Die ausserordentliche Delegiertenversammlung ist dem Wahlvorschlag des Vorstandes gefolgt und hat Martin Klöti, Regierungsrat St. Gallen, zum neuen Präsidenten und Dr. med. Franziska Schöni-Affolter, Ärztin und Epidemiologin in der HIV Forschung und Berner Grossrätin, zur neuen Vizepräsidentin gewählt. Martin Klöti freut sich auf die neue Herausforderung: „Es ist mir eine Ehre, den inzwischen gut aufgestellten Verband erfolgreich weiterzuführen. Dabei ist mir ein besonderes Anliegen für die betroffenen Menschen ein gutes Umfeld zu schaffen und ihre Anliegen ernst zu nehmen. Dazu gehören Migrantinnen und Migranten, Sexarbeitende und Männer, die Sex mit Männern haben, sowie ihre Angehörigen. Im Weiteren ist es mir wichtig, dass die Aids-Hilfe Schweiz als Dachorganisation einen guten und direkten Kontakt zu ihren Regionalstellen pflegt, denn dort wird täglich Entscheidendes geleistet. Dass die eingesetzten Mittel möglichst effizient eingesetzt werden ist für mich eine Selbstverständlichkeit. Nur so bleibt das Vertrauen zwischen den Spendern und Geldgebern gegenüber dem Verband Aids-Hilfe Schweiz bestehen. Die Organisation hat eine grosse Tradition und wir sind alle dem guten Ruf verpflichtet."
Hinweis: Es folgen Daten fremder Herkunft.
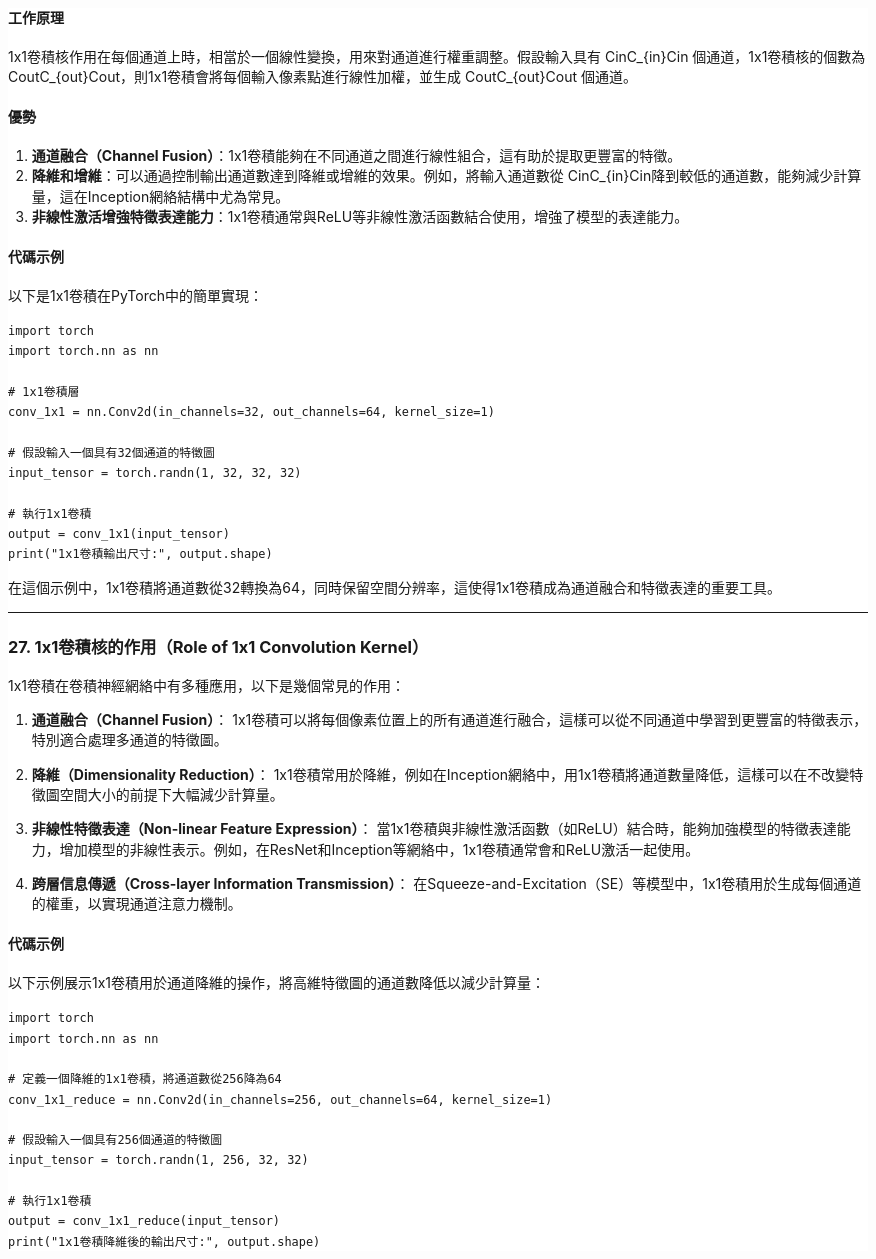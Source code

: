 #### 工作原理

1x1卷積核作用在每個通道上時，相當於一個線性變換，用來對通道進行權重調整。假設輸入具有 CinC_{in}Cin​ 個通道，1x1卷積核的個數為 CoutC_{out}Cout​，則1x1卷積會將每個輸入像素點進行線性加權，並生成 CoutC_{out}Cout​ 個通道。

#### 優勢

1. **通道融合（Channel Fusion）**：1x1卷積能夠在不同通道之間進行線性組合，這有助於提取更豐富的特徵。
2. **降維和增維**：可以通過控制輸出通道數達到降維或增維的效果。例如，將輸入通道數從 CinC_{in}Cin​ 降到較低的通道數，能夠減少計算量，這在Inception網絡結構中尤為常見。
3. **非線性激活增強特徵表達能力**：1x1卷積通常與ReLU等非線性激活函數結合使用，增強了模型的表達能力。

#### 代碼示例

以下是1x1卷積在PyTorch中的簡單實現：
```
import torch
import torch.nn as nn

# 1x1卷積層
conv_1x1 = nn.Conv2d(in_channels=32, out_channels=64, kernel_size=1)

# 假設輸入一個具有32個通道的特徵圖
input_tensor = torch.randn(1, 32, 32, 32)

# 執行1x1卷積
output = conv_1x1(input_tensor)
print("1x1卷積輸出尺寸:", output.shape)

```

在這個示例中，1x1卷積將通道數從32轉換為64，同時保留空間分辨率，這使得1x1卷積成為通道融合和特徵表達的重要工具。

---

### 27. 1x1卷積核的作用（Role of 1x1 Convolution Kernel）

1x1卷積在卷積神經網絡中有多種應用，以下是幾個常見的作用：

1. **通道融合（Channel Fusion）**： 1x1卷積可以將每個像素位置上的所有通道進行融合，這樣可以從不同通道中學習到更豐富的特徵表示，特別適合處理多通道的特徵圖。
    
2. **降維（Dimensionality Reduction）**： 1x1卷積常用於降維，例如在Inception網絡中，用1x1卷積將通道數量降低，這樣可以在不改變特徵圖空間大小的前提下大幅減少計算量。
    
3. **非線性特徵表達（Non-linear Feature Expression）**： 當1x1卷積與非線性激活函數（如ReLU）結合時，能夠加強模型的特徵表達能力，增加模型的非線性表示。例如，在ResNet和Inception等網絡中，1x1卷積通常會和ReLU激活一起使用。
    
4. **跨層信息傳遞（Cross-layer Information Transmission）**： 在Squeeze-and-Excitation（SE）等模型中，1x1卷積用於生成每個通道的權重，以實現通道注意力機制。
    

#### 代碼示例

以下示例展示1x1卷積用於通道降維的操作，將高維特徵圖的通道數降低以減少計算量：
```
import torch
import torch.nn as nn

# 定義一個降維的1x1卷積，將通道數從256降為64
conv_1x1_reduce = nn.Conv2d(in_channels=256, out_channels=64, kernel_size=1)

# 假設輸入一個具有256個通道的特徵圖
input_tensor = torch.randn(1, 256, 32, 32)

# 執行1x1卷積
output = conv_1x1_reduce(input_tensor)
print("1x1卷積降維後的輸出尺寸:", output.shape)

```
Erfolgreich umgesetzte Sanierungsstrategie - noch besser als erhofft
Die auf drei Säulen basierende Sanierungsstrategie konnte erfolgreich umgesetzt werden. Nebst drastischen Kostensenkungen, einer schlankeren aber effizienteren Organisation des Dachverbands und dank Mehreinnahmen von Stiftungen und seitens der Wirtschaft sowie erfolgreicher Finanzmittelbeschaffung beim Bundesamt für Gesundheit (BAG) konnte unerwartet sogar eine positive Trendwende im privaten Spendenmarkt erzielt werden.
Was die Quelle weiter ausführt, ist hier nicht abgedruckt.